SmoothingParameterSearch#

class skfda.preprocessing.smoothing.validation.SmoothingParameterSearch(estimator, param_values, *, param_name='smoothing_parameter', scoring=None, n_jobs=None, verbose=0, pre_dispatch='2*n_jobs', error_score=nan)[source]#

Chooses the best smoothing parameter and performs smoothing.

Performs the smoothing of a FDataGrid object choosing the best parameter of a given list using a cross validation scoring method.

Note

This is similar to fitting a scikit-learn GridSearchCV over the data, using the cv_method as a scorer.

Parameters:
  • estimator (smoother estimator) – scikit-learn compatible smoother.

  • param_values (iterable) – iterable containing the values to test for smoothing_parameter.

  • scoring (scoring method) – scoring method used to measure the performance of the smoothing. If None (the default) the score method of the estimator is used.

  • n_jobs (int or None, optional (default=None)) – Number of jobs to run in parallel. None means 1 unless in a joblib.parallel_backend context. -1 means using all processors. See scikit-learn Glossary for more details.

  • pre_dispatch (int, or string, optional) –

    Controls the number of jobs that get dispatched during parallel execution. Reducing this number can be useful to avoid an explosion of memory consumption when more jobs get dispatched than CPUs can process. This parameter can be:

    • None, in which case all the jobs are immediately created and spawned.

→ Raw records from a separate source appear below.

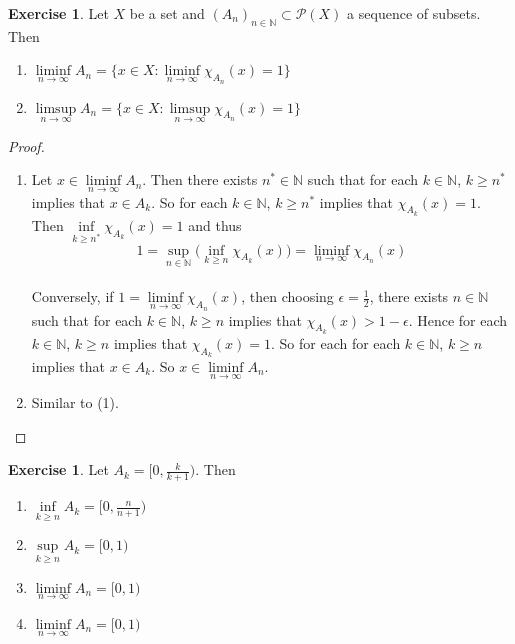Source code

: \documentclass[12pt]{amsart}
\theoremstyle{definition}
\newtheorem{ex}[definition]{Exercise}
\newcommand{\ep}{\epsilon}
\newcommand{\N}{\mathbb{N}}
\newcommand{\MP}{\mathcal{P}}
\begin{document}
	\begin{ex}
		Let $X$ be a set and $(A_n)_{n \in \N} \subset \MP(X)$ a sequence of subsets. Then 
		\begin{enumerate}
			\item $\liminf\limits_{n \rightarrow \infty}A_n = \bigg \{x \in X: \liminf\limits_{n \rightarrow \infty}\chi_{A_n}(x) = 1\bigg\}$
			\item $\limsup\limits_{n \rightarrow \infty}A_n = \bigg \{x \in X: \limsup\limits_{n \rightarrow \infty}\chi_{A_n}(x) = 1\bigg\}$
		\end{enumerate}
	\end{ex}
	
	\begin{proof}\
		\begin{enumerate}
			\item Let $x \in \liminf\limits_{n \rightarrow \infty}A_n$. Then there exists $n^* \in \N$ such that for each $k \in \N$, $k \geq n^*$ implies that $x \in A_k$. So for each $k \in \N$, $k \geq n^*$ implies that $\chi_{A_k}(x) = 1$. Then $\inf\limits_{k \geq n^*}\chi_{A_k}(x) = 1$ and thus $$1 = \sup\limits_{n \in \N} \bigg(\inf\limits_{k \geq n} \chi_{A_k}(x) \bigg) = \liminf_{n \rightarrow \infty}\chi_{A_n}(x)$$ \vspace{3mm} \\
			Conversely, if $1 = \liminf\limits_{n \rightarrow \infty}\chi_{A_n}(x)$, then choosing $\ep = \frac{1}{2}$, there exists $n \in \N$ such that for each $k \in \N$, $k \geq n$ implies that $\chi_{A_k}(x) > 1-\ep$. Hence for each $k \in \N$, $k \geq n$ implies that $\chi_{A_k}(x) = 1$. So for each for each $k \in \N$, $k \geq n$ implies that $x \in A_k$. So $x \in \liminf\limits_{n \rightarrow \infty} A_n$. 
			\item Similar to (1).
		\end{enumerate}
	\end{proof}
	
	\begin{ex}
		Let $A_k = [0, \frac{k}{k+1})$. Then 
		\begin{enumerate}
			\item $\inf\limits_{k \geq n}A_k = [0, \frac{n}{n+1})$ \\
			\item $\sup\limits_{k \geq n}A_k = [0,1)$ \\
			\item $\liminf\limits_{n \rightarrow \infty}A_n = [0,1)$ \\
			\item $\liminf\limits_{n \rightarrow \infty}A_n = [0,1)$
		\end{enumerate}
	\end{ex}
	
\end{document}
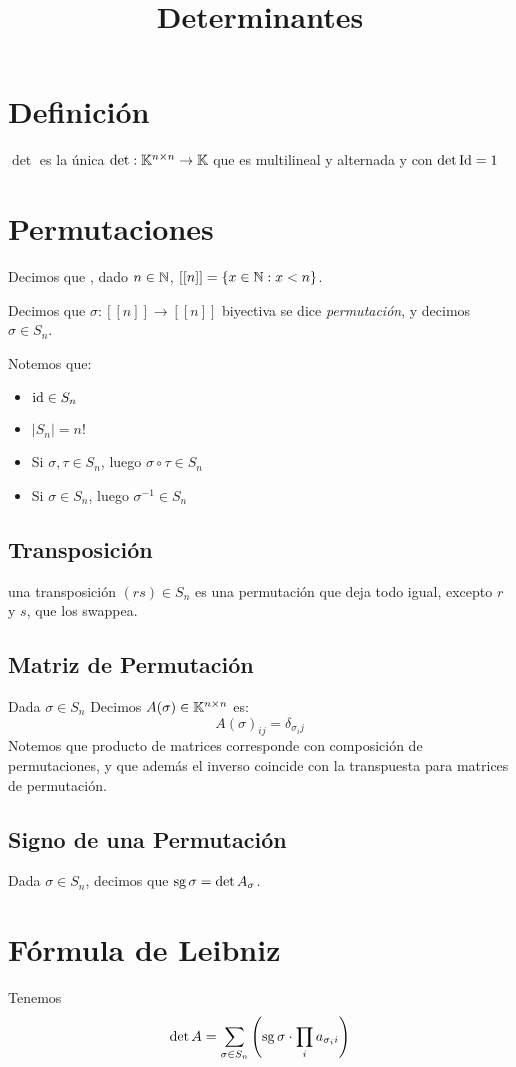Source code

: \documentclass{article}
\title{Determinantes}
\begin{document}
	\maketitle
\section*{Definición}
	$\det$ es la única $\det : \mathbb{K}^{n \times n} \to \mathbb{K}$ que es multilineal y alternada y con $\det \operatorname{Id} = 1$


\section*{Permutaciones}
Decimos que , dado $n \in \mathbb{N}$, $[[n]] = \{x \in \mathbb{N} : x < n\}$.

Decimos que $\sigma : [[n]] \to [[n]]$ biyectiva se dice \emph{permutación}, y decimos $\sigma \in S_n$.

Notemos que:
\begin{itemize}
	\item $\operatorname{id} \in S_n$
	\item $|S_n| = n!$
	\item Si $\sigma, \tau \in S_n$, luego $\sigma \circ \tau \in S_n$
	\item Si $\sigma \in S_n$, luego $\sigma^{-1} \in S_n$
\end{itemize}

\subsection*{Transposición}
una transposición $(rs) \in S_n$ es una permutación que deja todo igual, excepto $r$ y $s$, que los swappea.

\subsection*{Matriz de Permutación}
Dada $\sigma \in S_n$ Decimos $A(\sigma) \in \mathbb{K}^{n \times n}$ es:
\[A(\sigma)_{ij} = \delta_{\sigma_ij}\]
Notemos que producto de matrices corresponde con composición de permutaciones, y que además el inverso coincide con la transpuesta para matrices de permutación.

\subsection*{Signo de una Permutación}
Dada $\sigma \in S_n$, decimos que $\operatorname{sg} \sigma = \det A_\sigma$.

\section*{Fórmula de Leibniz}
Tenemos
\[\det A = \sum_{\sigma \in S_n} \left(\operatorname{sg} \sigma \cdot \prod_i a_{\sigma_ii}\right)\]
\end{document}
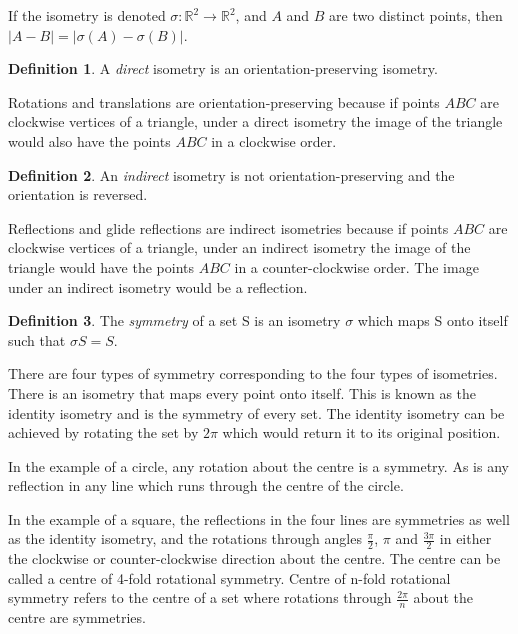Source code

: \documentclass[a4paper,12pt,twoside,abstraction,titlepage]{article}
\theoremstyle{remark}
\theoremstyle{definition}
\newtheorem{definition}{Definition}[section]
\begin{document}
\noindent If the isometry is denoted $\sigma:\mathbb{R}^2 \to \mathbb{R}^2$, and $A$ and $B$ are two distinct points, then $\vert A - B\vert = \vert\sigma(A) - \sigma(B)\vert$.

\begin{definition}
A \emph{direct} isometry is an orientation-preserving isometry.
\end{definition}

\noindent Rotations and translations are orientation-preserving because if points $ABC$ are clockwise vertices of a triangle, under a direct isometry the image of the triangle would also have the points $ABC$ in a clockwise order.~\cite[\S 1.3]{branko}

\begin{definition}
An \emph{indirect} isometry is not orientation-preserving and the orientation is reversed.~\cite{wolfram}
\end{definition}

\noindent Reflections and glide reflections are indirect isometries because if points $ABC$ are clockwise vertices of a triangle, under an indirect isometry the image of the triangle would have the points $ABC$ in a counter-clockwise order. The image under an indirect isometry would be a reflection.~\cite[\S 1.3]{branko}

\begin{definition}
The \emph{symmetry} of a set S is an isometry $\sigma$ which maps S onto itself such that $\sigma S = S$.~\cite[\S 1.3]{branko}
\end{definition}

\noindent There are four types of symmetry corresponding to the four types of isometries. There is an isometry that maps every point onto itself. This is known as the identity isometry and is the symmetry of every set. The identity isometry can be achieved by rotating the set by $2\pi$ which would return it to its original position.

In the example of a circle, any rotation about the centre is a symmetry. As is any reflection in any line which runs through the centre of the circle.

In the example of a square, the reflections in the four lines are symmetries as well as the identity isometry, and the rotations through angles $\frac{\pi}{2}$, $\pi$ and $\frac{3\pi}{2}$ in either the clockwise or counter-clockwise direction about the centre. The centre can be called a centre of 4-fold rotational symmetry. Centre of n-fold rotational symmetry refers to the centre of a set where rotations through $\frac{2\pi}{n}$ about the centre are symmetries.
\end{document}
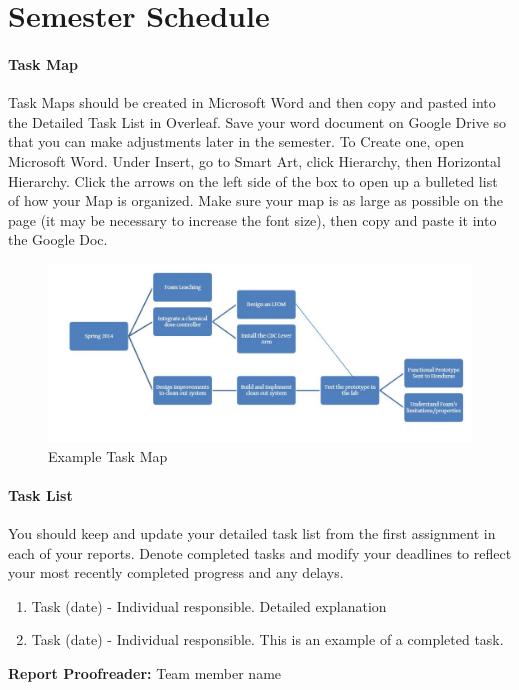 \documentclass[a4paper]{article}
\begin{document}



\clearpage

\part*{Semester Schedule}

\subsection*{Task Map}
Task Maps should be created in Microsoft Word and then copy and pasted into the Detailed Task List in Overleaf. Save your word document on Google Drive so that you can make adjustments later in the semester.
To Create one, open Microsoft Word. Under Insert, go to Smart Art, click Hierarchy, then Horizontal Hierarchy.  Click the arrows on the left side of the box to open up a bulleted list of how your Map is organized. Make sure your map is as large as possible on the page (it may be necessary to increase the font size), then copy and paste it into the Google Doc.

\begin{figure}[H]
\centering
\includegraphics[scale=0.5]{ExampleTaskMap}
\caption{Example Task Map}
\label{ExampleTaskMap}
\end{figure}

\subsection*{Task List}
 You should keep and update your detailed task list from the first assignment in each of your reports. Denote completed tasks and modify your deadlines to reflect your most recently completed progress and any delays.

\begin{enumerate}
\item Task (date) - Individual responsible. Detailed explanation
\item \checkmark Task (date) - Individual responsible. This is an example of a completed task.

\end{enumerate}
\textbf{Report Proofreader: }Team member name
\end{document}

Use this for lightweight and fast-running jobs, to avoid delays due to on-demand spawning of the jobs

    • An int, giving the exact number of total jobs that are spawned

    • A string, giving an expression as a function of n_jobs, as in ‘2*n_jobs’

  • verbose (integer) – Controls the verbosity: the higher, the more messages.

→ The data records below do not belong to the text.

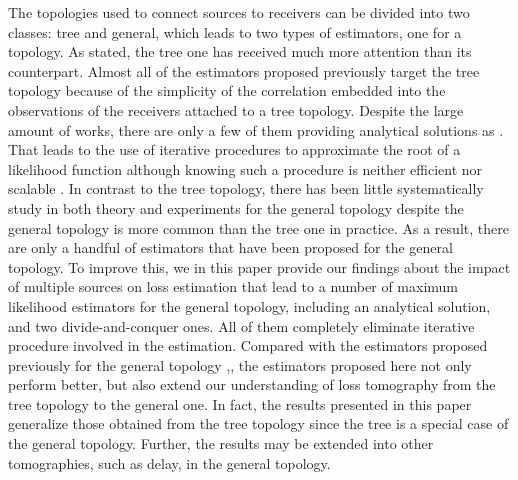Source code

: \documentclass[10pt,twocolumn]{IEEEtran}
\begin{document}
The topologies used to connect sources to receivers can be divided
into two classes: tree and general, which leads to two types of
estimators, one for a topology. As stated, the tree one has received
much more attention than its counterpart. Almost all of the estimators
proposed previously target the tree topology because of the simplicity
of the correlation embedded into the observations of the receivers
attached to a tree topology.  Despite the large amount of works, there
are only a few of them providing analytical solutions as \cite{CDHT99}
\cite{DHPT06} \cite{Zhu06-2}. That leads to the use of iterative
procedures to approximate the root of a likelihood function although
knowing such a  procedure is neither efficient nor scalable
\cite{DLR77}. In contrast to the tree topology, there has been little
systematically study in both theory and experiments for the general
topology despite the general topology is more common than the tree one
in practice. As a result, there are only  a handful of estimators that
have been proposed for the general topology. To improve this, we in
this paper provide our findings about the impact of multiple sources
on loss estimation that lead to a number of maximum likelihood
estimators for the general topology, including an analytical solution,
and two divide-and-conquer ones. All of them completely eliminate
iterative procedure involved in the estimation. Compared with the
estimators proposed previously for the general topology
\cite{CDHT99},\cite{BDPT}, the estimators proposed here not only
perform better, but also extend our understanding of loss tomography
from the tree topology to the general one.  In fact, the results
presented in this paper generalize those obtained from the tree
topology since the tree is a special case of the general topology.
Further, the results may be extended into other tomographies, such as
delay, in the general topology.
\end{document}
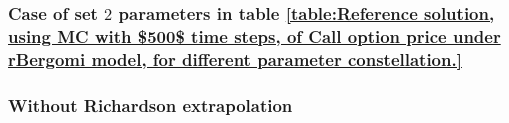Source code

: \FloatBarrier

\subsubsection{Case of set $2$ parameters in table \ref{table:Reference solution, using MC with $500$ time steps, of Call option price under rBergomi model, for different parameter constellation.}}\label{sec:Case of set 3 parameters}


\subsubsection*{Without Richardson extrapolation}

%		
%		
%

  • error_score ('raise' or numeric) – Value to assign to the score if an error occurs in estimator fitting. If set to ‘raise’, the error is raised. If a numeric value is given, FitFailedWarning is raised. This parameter does not affect the refit step, which will always raise the error. Default is np.nan.

  • param_name (str) –

Examples

Creates a FDataGrid object of the function \(y=x^2\) and peforms smoothing by means of the k-nearest neighbours method.

>>> import skfda
>>> from skfda.preprocessing.smoothing import KernelSmoother
>>> from skfda.misc.hat_matrix import KNeighborsHatMatrix
>>> x = np.linspace(-2, 2, 5)
>>> fd = skfda.FDataGrid(x ** 2, x)
>>> grid = SmoothingParameterSearch(
...         KernelSmoother(
...             kernel_estimator=KNeighborsHatMatrix()),
...         [2,3],
...         param_name='kernel_estimator__n_neighbors')
>>> _ = grid.fit(fd)
>>> np.array(grid.cv_results_['mean_test_score']).round(2)
array([-11.67, -12.37])
>>> round(grid.best_score_, 2)
-11.67
>>> grid.best_params_['kernel_estimator__n_neighbors']
2
>>> grid.best_estimator_.hat_matrix().round(2)
array([[ 0.5 , 0.5 , 0.  , 0.  , 0.  ],
       [ 0.33, 0.33, 0.33, 0.  , 0.  ],
       [ 0.  , 0.33, 0.33, 0.33, 0.  ],
       [ 0.  , 0.  , 0.33, 0.33, 0.33],
       [ 0.  , 0.  , 0.  , 0.5 , 0.5 ]])
>>> grid.transform(fd).round(2)
FDataGrid(
    array([[[ 2.5 ],
            [ 1.67],
            [ 0.67],
            [ 1.67],
            [ 2.5 ]]]),
    grid_points=(array([-2., -1.,  0.,  1.,  2.]),),
    domain_range=((-2.0, 2.0),),
    ...)

Other validation methods can be used such as cross-validation or general cross validation using other penalization functions.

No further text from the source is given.